▶ [DATA EXTRACTS]
====

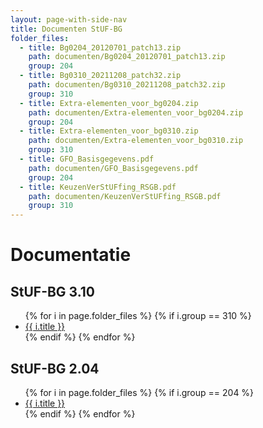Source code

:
 ```yaml
---
layout: page-with-side-nav
title: Documenten StUF-BG
folder_files:
  - title: Bg0204_20120701_patch13.zip
    path: documenten/Bg0204_20120701_patch13.zip
    group: 204
  - title: Bg0310_20211208_patch32.zip
    path: documenten/Bg0310_20211208_patch32.zip
    group: 310
  - title: Extra-elementen_voor_bg0204.zip
    path: documenten/Extra-elementen_voor_bg0204.zip
    group: 204
  - title: Extra-elementen_voor_bg0310.zip
    path: documenten/Extra-elementen_voor_bg0310.zip
    group: 310
  - title: GFO_Basisgegevens.pdf
    path: documenten/GFO_Basisgegevens.pdf
    group: 204
  - title: KeuzenVerStUFfing_RSGB.pdf
    path: documenten/KeuzenVerStUFfing_RSGB.pdf
    group: 310
---
```


# Documentatie

## StUF-BG 3.10

<ul>
	{% for i in page.folder_files %}
		{% if i.group == 310 %} 
			<li>
			  <a href="{{ i.path | base_url }}">
				{{ i.title }}
			  </a>
			</li>
		{% endif %} 
	{% endfor %}
</ul>

## StUF-BG 2.04

<ul>
	{% for i in page.folder_files %}
		{% if i.group == 204 %} 
			<li>
			  <a href="{{ i.path | base_url }}">
				{{ i.title }}
			  </a>
			</li>
		{% endif %} 
	{% endfor %}
</ul>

====

▶ [WORK INSTRUCTIONS] Each line from the one containing "# Documentatie" through the last line of the material must be restated word for word, with no other text.

▶ [EXERCISE ANSWER]
# Documentatie

## StUF-BG 3.10

<ul>
	{% for i in page.folder_files %}
		{% if i.group == 310 %} 
			<li>
			  <a href="{{ i.path | base_url }}">
				{{ i.title }}
			  </a>
			</li>
		{% endif %} 
	{% endfor %}
</ul>

## StUF-BG 2.04

<ul>
	{% for i in page.folder_files %}
		{% if i.group == 204 %} 
			<li>
			  <a href="{{ i.path | base_url }}">
				{{ i.title }}
			  </a>
			</li>
		{% endif %} 
	{% endfor %}
</ul>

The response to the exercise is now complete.